7 ¶ 20 When evaluating a department’s efforts, the juvenile court
should consider whether the services provided were appropriate to
support the parent’s treatment plan. E.D., ¶ 11. But the parent is
ultimately responsible for using those services to obtain the
assistance needed to comply with the treatment plan. Id. at ¶ 12.
¶ 21 Whether a department satisfied its obligation to make
reasonable efforts is a mixed question of fact and law. Id. at ¶ 13.
We review the juvenile court’s factual findings for clear error but
review de novo its legal determination as to whether the Department
satisfied its reasonable efforts obligation. Id.

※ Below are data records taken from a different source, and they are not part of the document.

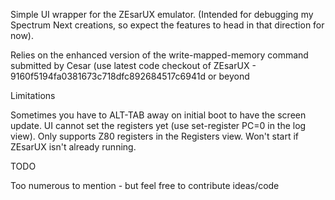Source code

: 
 Simple UI wrapper for the ZEsarUX emulator. (Intended for debugging my Spectrum Next creations, so expect the features
to head in that direction for now).

 Relies on the enhanced version of the write-mapped-memory command submitted by Cesar (use latest code checkout of
ZEsarUX - 9160f5194fa0381673c718dfc892684517c6941d or beyond

Limitations

 Sometimes you have to ALT-TAB away on initial boot to have the screen update.
 UI cannot set the registers yet (use set-register PC=0 in the log view).
 Only supports Z80 registers in the Registers view.
 Won't start if ZEsarUX isn't already running.
 

TODO

 Too numerous to mention - but feel free to contribute ideas/code
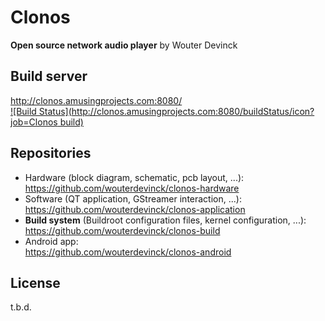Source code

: Clonos
======
**Open source network audio player**
by Wouter Devinck

Build server
------------
http://clonos.amusingprojects.com:8080/<br />
[![Build Status](http://clonos.amusingprojects.com:8080/buildStatus/icon?job=Clonos build)](http://clonos.amusingprojects.com:8080/job/Clonos%20build/)

Repositories
------------
 * Hardware (block diagram, schematic, pcb layout, ...): <br />
   https://github.com/wouterdevinck/clonos-hardware
 * Software (QT application, GStreamer interaction, ...): <br />
   https://github.com/wouterdevinck/clonos-application
 * **Build system** (Buildroot configuration files, kernel configuration, ...): <br />
   https://github.com/wouterdevinck/clonos-build
 * Android app: <br />
   https://github.com/wouterdevinck/clonos-android

License
-------
t.b.d.
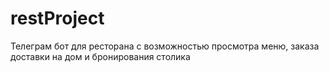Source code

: # restProject
Телеграм бот для ресторана с возможностью просмотра меню, заказа доставки на дом и бронирования столика
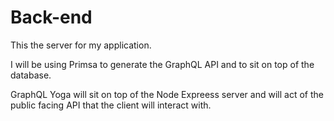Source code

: # Back-end
This the server for my application.

I will be using Primsa to generate the GraphQL API and to sit on top of the database. 

GraphQL Yoga will sit on top of the Node Expreess server and will act of the public facing API that the client will interact with.
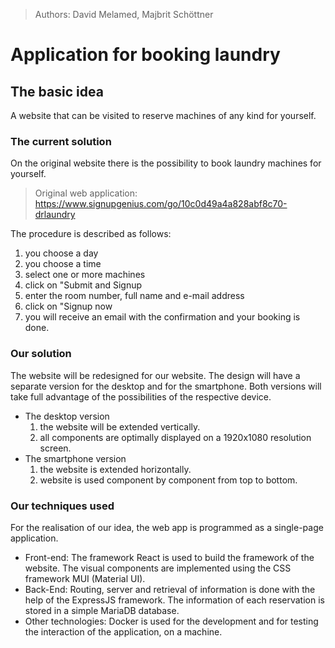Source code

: > Authors: David Melamed, Majbrit Schöttner

# Application for booking laundry
## The basic idea
A website that can be visited to reserve machines of any kind for yourself.
### The current solution
On the original website there is the possibility to book laundry machines for yourself. 
> Original web application: https://www.signupgenius.com/go/10c0d49a4a828abf8c70-drlaundry

The procedure is described as follows:
1. you choose a day
2. you choose a time
3. select one or more machines
4. click on "Submit and Signup
5. enter the room number, full name and e-mail address
6. click on "Signup now
7. you will receive an email with the confirmation and your booking is done.

### Our solution
The website will be redesigned for our website. The design will have a separate version for the desktop and for the smartphone. Both versions will take full advantage of the possibilities of the respective device. 
- The desktop version
  1. the website will be extended vertically.
  2. all components are optimally displayed on a 1920x1080 resolution screen.
- The smartphone version
  1. the website is extended horizontally.
  2. website is used component by component from top to bottom.
 
### Our techniques used
For the realisation of our idea, the web app is programmed as a single-page application.
- Front-end: The framework React is used to build the framework of the website. The visual components are implemented using the CSS framework MUI (Material UI).
- Back-End: Routing, server and retrieval of information is done with the help of the ExpressJS framework. The information of each reservation is stored in a simple MariaDB database.
- Other technologies: Docker is used for the development and for testing the interaction of the application, on a machine. 
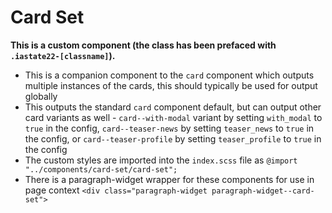 # Card Set

**This is a custom component (the class has been prefaced with `.iastate22-[classname]`).**

- This is a companion component to the `card` component which outputs multiple instances of the cards, this should typically be used for output globally
- This outputs the standard `card` component default, but can output other card variants as well - `card--with-modal` variant by setting `with_modal` to `true` in the config, `card--teaser-news` by setting `teaser_news` to `true` in the config, or `card--teaser-profile` by setting `teaser_profile` to `true` in the config
- The custom styles are imported into the `index.scss` file as `@import "../components/card-set/card-set";`
- There is a paragraph-widget wrapper for these components for use in page context `<div class="paragraph-widget paragraph-widget--card-set">`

B. Father’s Reasonable Efforts Claims
¶ 22 Father contends that the juvenile court erred by finding that
the Department provided reasonable efforts because the
Department did not provide him with appropriate court-ordered
family time. Many of the concerns father now raises about family
time were not presented to the juvenile court, and we therefore
decline to consider them. See T.E.R., ¶ 30. However, father did
specifically contend that the Department failed to make reasonable
efforts because it did not provide therapeutic family time. In
particular, father claimed that, notwithstanding the juvenile court’s
8 order that it do so, the Department failed to provide therapeutic
family time for (1) father and V.C. for seven months and (2) father
and X.C. for three and a half months.
¶ 23 The juvenile court reviewed family time in light of the issue
that father raised and found that the Department made reasonable
efforts in relevant part because it “kept family time referrals in effect
as appropriate in this case” and that reasonable efforts were made.
¶ 24 The record supports this finding. The caseworker testified
that she made a referral for father’s therapeutic family time “right
away” and, in any event, within a week of the court’s order for
therapeutic family time. While father claimed that the referral was
for an assessment rather than for services, the caseworker insisted
that the referral was for therapeutic family time services. The
juvenile court, as the trier of fact, is entrusted to weigh conflicting
evidence and assess witness credibility. See In re Marriage of Kann,
2017 COA 94, ¶ 36 (“[O]ur supreme court has . . . expressed
unbridled confidence in trial courts to weigh conflicting evidence.”).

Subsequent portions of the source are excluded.